La injusticia, el fanatismo, el odio y la violencia tribal (ya sea irlandesa, africana o de dondequiera) son temas recurrentes tratados por el realizador Jim Sheridan. Con películas como En el nombre del padre o The boxer, parece haber suscitado similares preocupaciones entre sus colaboradores. Éste es el caso de Terry George, que tras trabajar como guionista para aquél, también se lanzó con cierta fortuna a la dirección, con el arriesgado film En el nombre del hijo, otro nuevo acercamiento al ancestral conflicto entre Irlanda y el Reino unido.

Por esta razón, es lógico pensar (y así es), que de tan estrecha relación profesional y afinidad temática, surja como resultado una similitud estética definitoria, que no obstante, no pasa de cumplir la “convencionalidad occidental”, con todas sus connotaciones, generalmente negativas.

De todas formas, y por encontrar un parangón modélico, podría tratarse de un fenómeno semejante (en pequeña escala, y salvando las distancias de todo tipo) al del actual cine iraní, en el que Abbas Kiarostami ha dado a luz una generación de grandes realizadores (Mohsen Mahkmalbaf, Yafar Panahi, Samira Mahkmalbaf) que, sin embargo, aun aparentando diferenciarse apenas (ni entre sí ni respecto de su maestro), afortunadamente sí poseen una visión propia del mundo, genuinamente semita, y universal a un tiempo. Y esto es exactamente parte de lo que se echa en falta en esa “anónima convencionalidad” de la que participan Sheridan y George.

 

Por tanto, estilísticamente hablando, podría decirse que la película carece de un sello personal que la defina y diferencie (es manifiesto que, hoy por hoy, Terry George no tiene ni apunta dotes de “autor”), siendo en cambio, radicalmente pragmática y eficaz en el cumplimiento de sus objetivos, al utilizar con inteligencia, discreción y modestia (aunque sin trascenderlos), el apoyo de los citados convencionalismos, a saber: la puesta en escena condicionada por la dictadura del montaje como única herramienta válida de plasmación del relato, la consiguiente (e indeseable) brevedad de los planos (lástima que no abunden planos-secuencia como ése en el que el protagonista sufre un derrumbamiento psicológico en el nudo de su corbata), el predominio del plano-contraplano, la “facilidad” de los encuadres…, recursos todos al servicio del buen guión, verdadero punto fuerte de la película.

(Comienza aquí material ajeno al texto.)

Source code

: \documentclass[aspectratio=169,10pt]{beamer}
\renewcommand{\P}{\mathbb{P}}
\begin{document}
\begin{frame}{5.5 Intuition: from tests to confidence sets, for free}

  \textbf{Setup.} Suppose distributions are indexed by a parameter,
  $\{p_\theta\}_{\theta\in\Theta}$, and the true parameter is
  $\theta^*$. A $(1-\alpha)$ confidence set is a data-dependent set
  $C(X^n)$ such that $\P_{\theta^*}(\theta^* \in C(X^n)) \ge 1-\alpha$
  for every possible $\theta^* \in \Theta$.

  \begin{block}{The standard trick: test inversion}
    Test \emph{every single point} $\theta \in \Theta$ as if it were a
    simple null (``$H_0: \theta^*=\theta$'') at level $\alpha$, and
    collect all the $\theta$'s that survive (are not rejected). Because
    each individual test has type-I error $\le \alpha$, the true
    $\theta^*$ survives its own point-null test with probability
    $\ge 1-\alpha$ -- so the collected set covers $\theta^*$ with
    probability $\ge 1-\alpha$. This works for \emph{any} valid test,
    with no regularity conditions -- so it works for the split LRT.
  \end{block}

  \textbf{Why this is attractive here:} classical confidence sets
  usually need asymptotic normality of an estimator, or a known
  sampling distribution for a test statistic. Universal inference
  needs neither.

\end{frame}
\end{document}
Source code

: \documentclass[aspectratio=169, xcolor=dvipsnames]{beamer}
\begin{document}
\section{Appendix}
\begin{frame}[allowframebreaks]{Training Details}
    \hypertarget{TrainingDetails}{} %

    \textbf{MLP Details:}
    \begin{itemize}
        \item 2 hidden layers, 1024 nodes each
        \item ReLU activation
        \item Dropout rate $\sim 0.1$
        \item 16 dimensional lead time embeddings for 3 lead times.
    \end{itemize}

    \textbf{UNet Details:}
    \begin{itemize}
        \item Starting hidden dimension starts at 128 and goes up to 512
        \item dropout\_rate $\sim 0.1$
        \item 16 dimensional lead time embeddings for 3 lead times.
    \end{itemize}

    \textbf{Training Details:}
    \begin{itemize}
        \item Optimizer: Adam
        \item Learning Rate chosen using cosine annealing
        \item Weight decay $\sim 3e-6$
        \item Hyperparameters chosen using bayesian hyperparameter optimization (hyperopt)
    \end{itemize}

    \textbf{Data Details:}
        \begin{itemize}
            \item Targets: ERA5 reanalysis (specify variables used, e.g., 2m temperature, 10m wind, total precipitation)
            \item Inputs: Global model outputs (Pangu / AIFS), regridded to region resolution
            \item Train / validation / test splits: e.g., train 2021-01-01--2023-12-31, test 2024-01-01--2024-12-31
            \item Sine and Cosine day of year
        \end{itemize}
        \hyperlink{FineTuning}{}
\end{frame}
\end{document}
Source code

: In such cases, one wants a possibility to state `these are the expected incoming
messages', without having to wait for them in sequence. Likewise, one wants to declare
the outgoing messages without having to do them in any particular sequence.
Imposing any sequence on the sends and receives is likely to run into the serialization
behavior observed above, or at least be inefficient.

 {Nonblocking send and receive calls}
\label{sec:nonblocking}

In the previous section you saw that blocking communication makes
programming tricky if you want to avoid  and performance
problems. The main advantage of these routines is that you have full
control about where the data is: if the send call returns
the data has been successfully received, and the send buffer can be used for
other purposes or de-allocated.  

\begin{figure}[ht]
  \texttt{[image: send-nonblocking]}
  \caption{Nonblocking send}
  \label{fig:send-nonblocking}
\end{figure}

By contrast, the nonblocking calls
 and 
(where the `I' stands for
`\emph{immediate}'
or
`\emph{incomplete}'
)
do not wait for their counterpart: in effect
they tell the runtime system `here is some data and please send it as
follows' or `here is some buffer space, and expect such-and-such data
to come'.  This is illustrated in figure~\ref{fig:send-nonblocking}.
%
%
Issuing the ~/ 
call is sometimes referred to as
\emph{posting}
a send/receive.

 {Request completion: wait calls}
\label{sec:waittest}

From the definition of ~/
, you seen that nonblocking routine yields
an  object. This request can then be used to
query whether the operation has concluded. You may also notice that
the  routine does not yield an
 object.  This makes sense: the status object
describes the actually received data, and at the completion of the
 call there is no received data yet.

Así pues, el real interés de Hotel Rwanda vuelve a residir, precisamente, en la atención que se centra en los seres humanos afectados por una situación límite (extremo idéntico a los recogidos en The boxer, En el nombre del padre y En el nombre del hijo); en definitiva, dejar constancia de que toda historia humana es siempre y, esencialmente, una historia personal (es decir, jamás anónima), que (aunque el hombre se empeñe a veces en negarlo) es siempre inviolable, gracias a la realidad de su intrínseca plenitud de dignidad. Esta concepción manifiestamente humanista de los dos realizadores irlandeses se mueve por el verosímil (por cercano) territorio de los matices y su interminable gama de grises, enfatizando la dirección de actores (siempre llenos de convicción, competencia y candidaturas a los Oscars), para conceder preponderancia a la idónea expresión del alma que son los rostros y poner así de manifiesto las grandezas y miserias del hombre. Además, y felizmente, no resulta maniquea; pues, exceptuando las omisiones de quienes poseen la llave de la solución por un lado, y la violencia, sus derivaciones y a sus practicantes por otro, siempre trata de comprender decisiones, puntos de vista, motivaciones, dejando en libertad al espectador ante la elocuencia de los hechos (la bien llamada “tozuda realidad”), que resulta ser en realidad la propia condena de quienes se empeñan en el error.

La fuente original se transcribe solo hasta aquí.